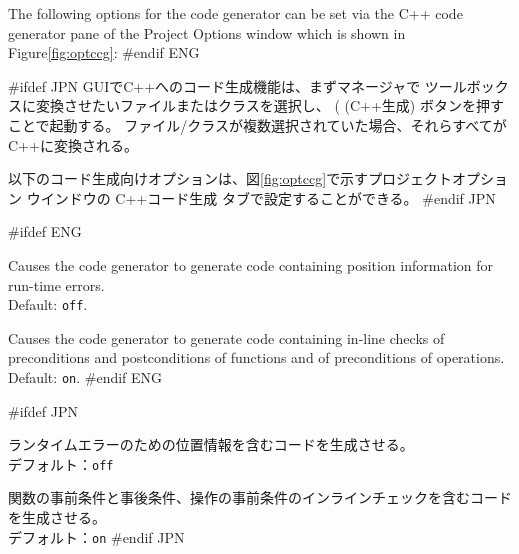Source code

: \documentclass[\pformat,12pt]{article}
\newcommand{\guicmd}[1]{{\sf #1}}
\newcommand{\guicmd}[1]{{\gt #1}}
\begin{document}
The following options for the code generator can be set via the
\guicmd{C++ code generator} pane of the \guicmd{Project Options} window
which is shown in Figure\ref{fig:optccg}:
#endif ENG

#ifdef JPN
GUIでC++へのコード生成機能は、まずマネージャで
ツールボックスに変換させたいファイルまたはクラスを選択し、 
(
(\guicmd{C++生成}) ボタンを押すことで起動する。
ファイル/クラスが複数選択されていた場合、それらすべてがC++に変換される。

以下のコード生成向けオプションは、図\ref{fig:optccg}で示す\guicmd{プロジェクトオプション} ウインドウの
\guicmd{C++コード生成} タブで設定することができる。
#endif JPN

\begin{description}

#ifdef ENG
\item[Output position information] Causes the code
  generator to generate code containing position information for
  run-time errors. \\
  Default: \texttt{off}. 
\item[Check pre and post conditions] Causes the code
  generator to generate code containing in-line checks of
  preconditions and postconditions of functions and of preconditions
  of operations. \\
  Default: \texttt{on}. 
#endif ENG

#ifdef JPN
\item[位置情報を出力する]
  ランタイムエラーのための位置情報を含むコードを生成させる。 \\
  デフォルト：\texttt{off}
\item[事前／事後条件をチェックする]
  関数の事前条件と事後条件、操作の事前条件のインラインチェックを含むコードを生成させる。 \\
  デフォルト：\texttt{on}
#endif JPN

\end{description}
\end{document}
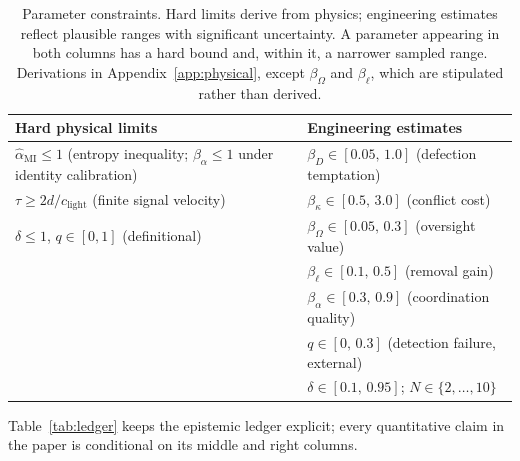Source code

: \documentclass[manuscript,screen,review]{jair}
\begin{document}
\begin{table}
\caption{Parameter constraints. Hard limits derive from physics; engineering estimates reflect plausible ranges with significant uncertainty. A parameter appearing in both columns has a hard bound and, within it, a narrower sampled range. Derivations in Appendix~\ref{app:physical}, except $\beta_\Omega$ and $\beta_\ell$, which are stipulated rather than derived.}
\label{tab:bounds}
\centering
\begin{tabular}{ll}
\toprule
\textbf{Hard physical limits} & \textbf{Engineering estimates} \\
\midrule
$\hat\alpha_{\mathrm{MI}} \leq 1$ (entropy inequality; $\beta_\alpha \leq 1$ under identity calibration) & $\beta_D \in [0.05,\,1.0]$ (defection temptation) \\
$\tau \geq 2d/c_{\mathrm{light}}$ (finite signal velocity) & $\beta_\kappa \in [0.5,\,3.0]$ (conflict cost) \\
$\delta \leq 1$, $q \in [0,1]$ (definitional) & $\beta_\Omega \in [0.05,\,0.3]$ (oversight value) \\
 & $\beta_\ell \in [0.1,\,0.5]$ (removal gain) \\
 & $\beta_\alpha \in [0.3,\,0.9]$ (coordination quality) \\
 & $q \in [0,\,0.3]$ (detection failure, external) \\
 & $\delta \in [0.1,\,0.95]$; \; $N \in \{2,\ldots,10\}$ \\
\bottomrule
\end{tabular}
\end{table}

Table~\ref{tab:ledger} keeps the epistemic ledger explicit; every quantitative claim in the paper is conditional on its middle and right columns.
\end{document}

================================

Give back the material exactly as written, from its first line to the line that contains "of operations. \\", and leave out the pictures.

REPLY TO THE TASK:
Source code

: \documentclass[\pformat,12pt]{article}
\newcommand{\guicmd}[1]{{\sf #1}}
\newcommand{\guicmd}[1]{{\gt #1}}
\begin{document}
The following options for the code generator can be set via the
\guicmd{C++ code generator} pane of the \guicmd{Project Options} window
which is shown in Figure\ref{fig:optccg}:
#endif ENG

#ifdef JPN
GUIでC++へのコード生成機能は、まずマネージャで
ツールボックスに変換させたいファイルまたはクラスを選択し、 
(
(\guicmd{C++生成}) ボタンを押すことで起動する。
ファイル/クラスが複数選択されていた場合、それらすべてがC++に変換される。

以下のコード生成向けオプションは、図\ref{fig:optccg}で示す\guicmd{プロジェクトオプション} ウインドウの
\guicmd{C++コード生成} タブで設定することができる。
#endif JPN

\begin{description}

#ifdef ENG
\item[Output position information] Causes the code
  generator to generate code containing position information for
  run-time errors. \\
  Default: \texttt{off}. 
\item[Check pre and post conditions] Causes the code
  generator to generate code containing in-line checks of
  preconditions and postconditions of functions and of preconditions
  of operations. \\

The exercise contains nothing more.